Saturday, January 21, 2017

Pussy Hats Galore

She's baaaaaack.

After over four years of media blackout, it's time I spoke up again.

Eight years ago, I wrote about Barack Hussein Obama, a man.  He is now a former President, and this country elected Donald J. Trump in his place.

No one is more bowled over by the fact that the SOB actually managed to get elected to the White House.  It's two months after election night and I can't believe he pulled it off (and now many more think the election was illegitimate as his opponent, Hillary Clinton, won the popular vote by nearly 3 million, and blasted the Electoral College is unfair, antiquated, racist, or a combination of the three).

Electoral College aside, the election was a slinging mudfest of the highest order.  Many on the left side of the aisle are wailing and gnashing their teeth today, the day after inauguration, and suddenly clinging to the Constitution have decided to start protesting and paying attention to the Executive Branch, worried that the abuses that Obama exercised on executive orders and more will be used by the incoming President.  (Common sense and foresight don't necessarily go hand in hand, apparently.)

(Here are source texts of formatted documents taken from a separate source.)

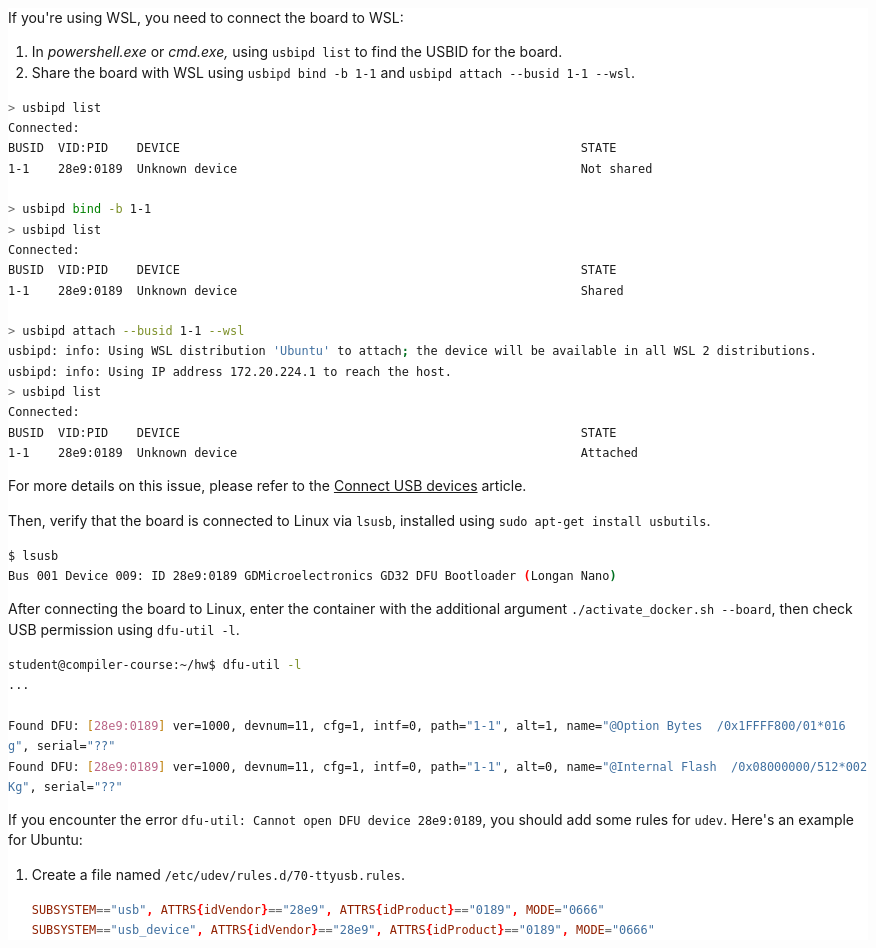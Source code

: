 If you're using WSL, you need to connect the board to WSL:

1. In _powershell.exe_ or _cmd.exe,_ using `usbipd list` to find the USBID for the board.
2. Share the board with WSL using `usbipd bind -b 1-1` and `usbipd attach --busid 1-1 --wsl`.

```sh
> usbipd list
Connected:
BUSID  VID:PID    DEVICE                                                        STATE
1-1    28e9:0189  Unknown device                                                Not shared

> usbipd bind -b 1-1
> usbipd list
Connected:
BUSID  VID:PID    DEVICE                                                        STATE
1-1    28e9:0189  Unknown device                                                Shared

> usbipd attach --busid 1-1 --wsl
usbipd: info: Using WSL distribution 'Ubuntu' to attach; the device will be available in all WSL 2 distributions.
usbipd: info: Using IP address 172.20.224.1 to reach the host.
> usbipd list
Connected:
BUSID  VID:PID    DEVICE                                                        STATE
1-1    28e9:0189  Unknown device                                                Attached
```

For more details on this issue, please refer to the [Connect USB devices](https://learn.microsoft.com/en-us/windows/wsl/connect-usb) article.

Then, verify that the board is connected to Linux via `lsusb`, installed using `sudo apt-get install usbutils`.

```sh
$ lsusb
Bus 001 Device 009: ID 28e9:0189 GDMicroelectronics GD32 DFU Bootloader (Longan Nano)
```

After connecting the board to Linux, enter the container with the additional argument `./activate_docker.sh --board`, then check USB permission using `dfu-util -l`.

```sh
student@compiler-course:~/hw$ dfu-util -l
...

Found DFU: [28e9:0189] ver=1000, devnum=11, cfg=1, intf=0, path="1-1", alt=1, name="@Option Bytes  /0x1FFFF800/01*016 g", serial="??"
Found DFU: [28e9:0189] ver=1000, devnum=11, cfg=1, intf=0, path="1-1", alt=0, name="@Internal Flash  /0x08000000/512*002Kg", serial="??"
```

If you encounter the error `dfu-util: Cannot open DFU device 28e9:0189`, you should add some rules for `udev`. Here's an example for Ubuntu:

1. Create a file named `/etc/udev/rules.d/70-ttyusb.rules`.

   ```conf
   SUBSYSTEM=="usb", ATTRS{idVendor}=="28e9", ATTRS{idProduct}=="0189", MODE="0666"
   SUBSYSTEM=="usb_device", ATTRS{idVendor}=="28e9", ATTRS{idProduct}=="0189", MODE="0666"
   ```


[^1]: [RISC-V Assembly Programmer's Manual - Load Address](https://github.com/riscv-non-isa/riscv-asm-manual/blob/master/riscv-asm.md#load-address)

Today marks the Women's March on Washington.  As you can see from CNN, women are marching all over the globe, including DC, New York City, Chicago, London, Paris, and Berlin.  As you can also see, there's a lot of pink in those photos, mostly because leading up to the event there was a campaign to knit as many "pussy hats" as possible to wear to the event, because women can't make a statement about rights or injustices without wearing genitalia on their heads to ensure a listening audience.  I had thought those events were called bachelorette parties.

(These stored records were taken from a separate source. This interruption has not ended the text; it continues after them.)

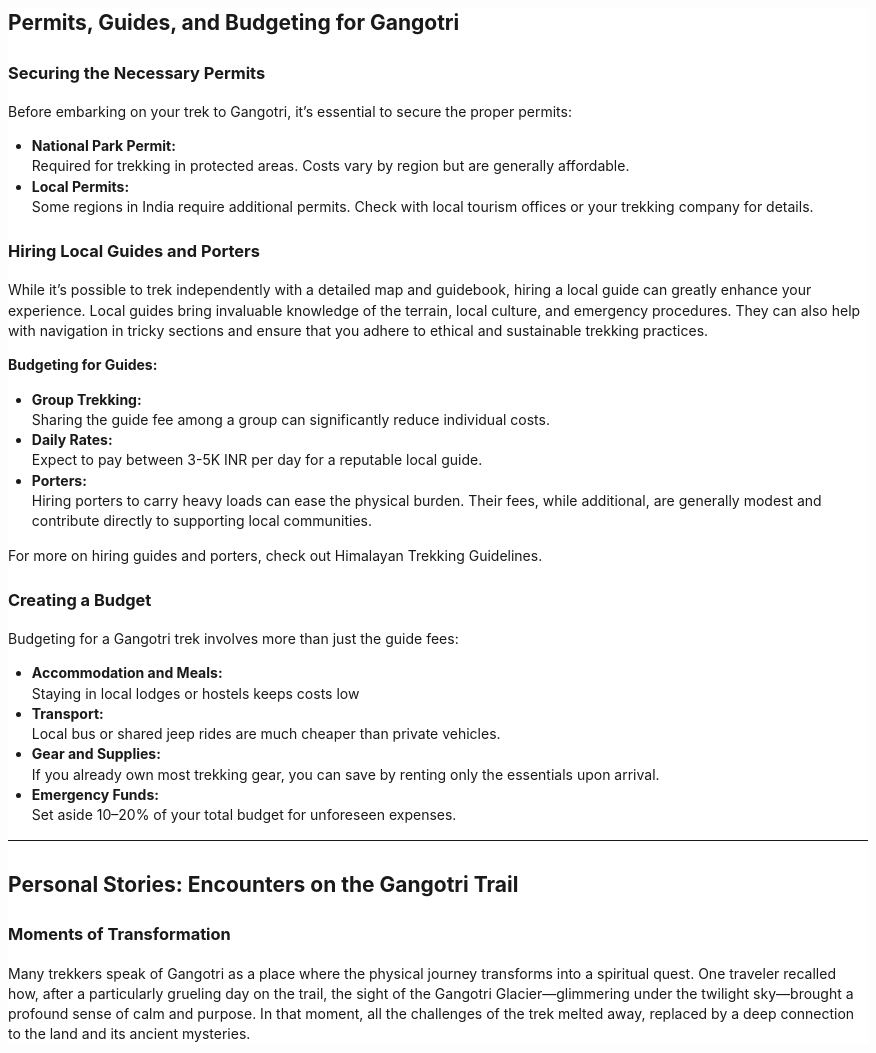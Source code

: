 
## **Permits, Guides, and Budgeting for Gangotri**

### **Securing the Necessary Permits**

Before embarking on your trek to Gangotri, it’s essential to secure the proper permits:

- **National Park Permit:**  
  Required for trekking in protected areas. Costs vary by region but are generally affordable.
- **Local Permits:**  
  Some regions in India require additional permits. Check with local tourism offices or your trekking company for details.

### **Hiring Local Guides and Porters**

While it’s possible to trek independently with a detailed map and guidebook, hiring a local guide can greatly enhance your experience. Local guides bring invaluable knowledge of the terrain, local culture, and emergency procedures. They can also help with navigation in tricky sections and ensure that you adhere to ethical and sustainable trekking practices.

**Budgeting for Guides:**

- **Group Trekking:**  
  Sharing the guide fee among a group can significantly reduce individual costs.
- **Daily Rates:**  
  Expect to pay between 3-5K INR per day for a reputable local guide.
- **Porters:**  
  Hiring porters to carry heavy loads can ease the physical burden. Their fees, while additional, are generally modest and contribute directly to supporting local communities.

For more on hiring guides and porters, check out Himalayan Trekking Guidelines.

### **Creating a Budget**

Budgeting for a Gangotri trek involves more than just the guide fees:

- **Accommodation and Meals:**  
  Staying in local lodges or hostels keeps costs low
- **Transport:**  
  Local bus or shared jeep rides are much cheaper than private vehicles.
- **Gear and Supplies:**  
  If you already own most trekking gear, you can save by renting only the essentials upon arrival.
- **Emergency Funds:**  
  Set aside 10–20% of your total budget for unforeseen expenses.

---

## **Personal Stories: Encounters on the Gangotri Trail**

### **Moments of Transformation**

Many trekkers speak of Gangotri as a place where the physical journey transforms into a spiritual quest. One traveler recalled how, after a particularly grueling day on the trail, the sight of the Gangotri Glacier—glimmering under the twilight sky—brought a profound sense of calm and purpose. In that moment, all the challenges of the trek melted away, replaced by a deep connection to the land and its ancient mysteries.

But that's not the point.  In a social media conversation yesterday, I was told that if a pro-life lady like myself wanted to march, I would not be welcomed.  I wondered aloud why the Women's March was called as such when the aims and goals of the march were only for certain classes of women:

-Non-Christian women
-Liberal-leaning women
-Pro-choice women
-Non-white women
-Women who are not cisgender or straight
-Women who are not citizens of the US

And yet, in the next paragraph:
This march is the first step towards unifying our communities, grounded in new relationships, to create change from the grassroots level up.
The social media conversation went on a little longer, and I insisted that title of the march was misleading.  This was not a march for all women.  The criteria to march was not only to own a vagina, as the title inferred.  Why not call it the Women's Rights March?  Why not Women's Choice March?  How about the Women's Equality March (because it's impossible for men to get an abortion)?  I'm not following the logic here.  Men were welcome, too, apparently, but only if they were non-Christian, pro-choice, etc. (see list above).

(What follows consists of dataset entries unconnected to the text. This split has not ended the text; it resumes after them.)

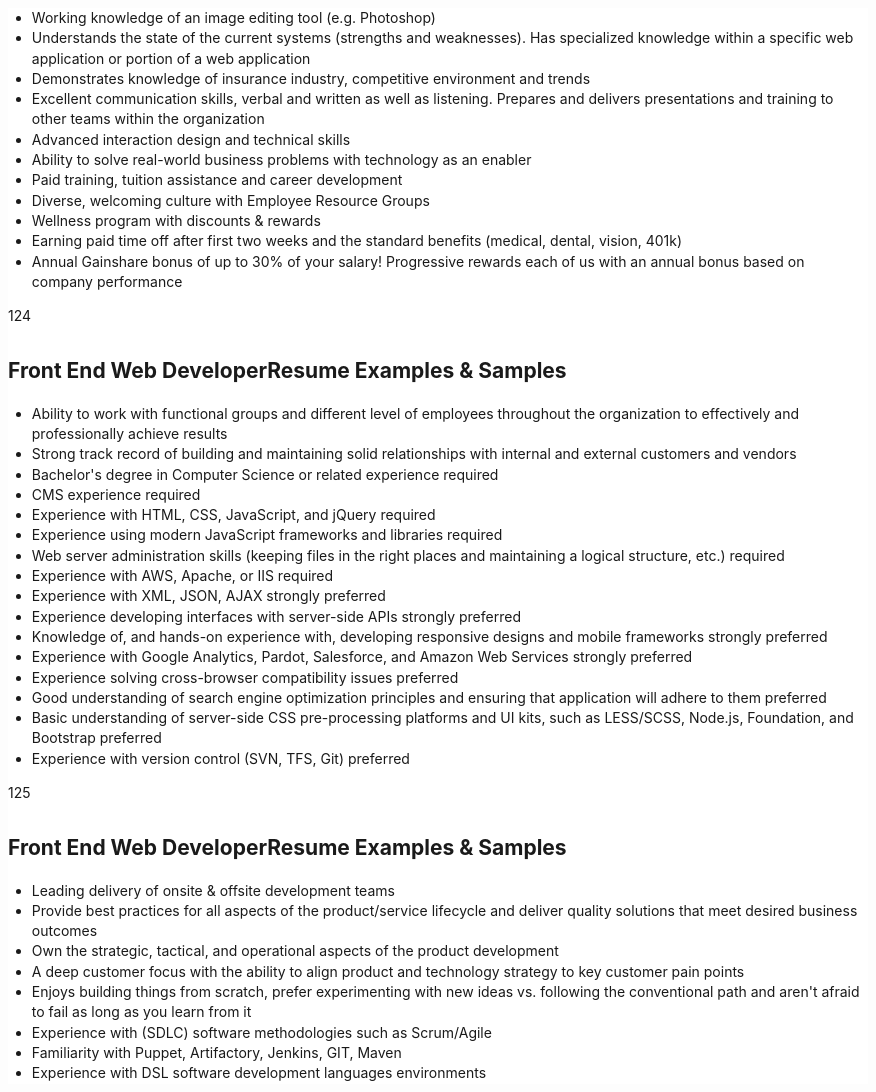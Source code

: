 -   Working knowledge of an image editing tool (e.g. Photoshop)
-   Understands the state of the current systems (strengths and weaknesses). Has specialized knowledge within a specific web application or portion of a web application
-   Demonstrates knowledge of insurance industry, competitive environment and trends
-   Excellent communication skills, verbal and written as well as listening. Prepares and delivers presentations and training to other teams within the organization
-   Advanced interaction design and technical skills
-   Ability to solve real-world business problems with technology as an enabler
-   Paid training, tuition assistance and career development
-   Diverse, welcoming culture with Employee Resource Groups
-   Wellness program with discounts & rewards
-   Earning paid time off after first two weeks and the standard benefits (medical, dental, vision, 401k)
-   Annual Gainshare bonus of up to 30% of your salary! Progressive rewards each of us with an annual bonus based on company performance

124

Front End Web DeveloperResume Examples & Samples
------------------------------------------------

-   Ability to work with functional groups and different level of employees throughout the organization to effectively and professionally achieve results
-   Strong track record of building and maintaining solid relationships with internal and external customers and vendors
-   Bachelor's degree in Computer Science or related experience required
-   CMS experience required
-   Experience with HTML, CSS, JavaScript, and jQuery required
-   Experience using modern JavaScript frameworks and libraries required
-   Web server administration skills (keeping files in the right places and maintaining a logical structure, etc.) required
-   Experience with AWS, Apache, or IIS required
-   Experience with XML, JSON, AJAX strongly preferred
-   Experience developing interfaces with server-side APIs strongly preferred
-   Knowledge of, and hands-on experience with, developing responsive designs and mobile frameworks strongly preferred
-   Experience with Google Analytics, Pardot, Salesforce, and Amazon Web Services strongly preferred
-   Experience solving cross-browser compatibility issues preferred
-   Good understanding of search engine optimization principles and ensuring that application will adhere to them preferred
-   Basic understanding of server-side CSS pre-processing platforms and UI kits, such as LESS/SCSS, Node.js, Foundation, and Bootstrap preferred
-   Experience with version control (SVN, TFS, Git) preferred

125

Front End Web DeveloperResume Examples & Samples
------------------------------------------------

-   Leading delivery of onsite & offsite development teams
-   Provide best practices for all aspects of the product/service lifecycle and deliver quality solutions that meet desired business outcomes
-   Own the strategic, tactical, and operational aspects of the product development
-   A deep customer focus with the ability to align product and technology strategy to key customer pain points
-   Enjoys building things from scratch, prefer experimenting with new ideas vs. following the conventional path and aren't afraid to fail as long as you learn from it
-   Experience with (SDLC) software methodologies such as Scrum/Agile
-   Familiarity with Puppet, Artifactory, Jenkins, GIT, Maven
-   Experience with DSL software development languages environments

Unification our communities will not happen the further we divide each other into smaller and smaller bento boxes of classes.  When we slap labels onto each other, we enable others to see us as only part(s) of our whole.  Humans were actually made as more than the sum of their parts; seeing a face and calling someone by name will make them real and whole to us.  It's a lot easier to bash someone when you only see them as a meme.

Upon the close of the day, we see that Madonna thought about blowing up the White House.  Someone please remind her to check her privilege for being able to freely admit to terrorist thoughts in public.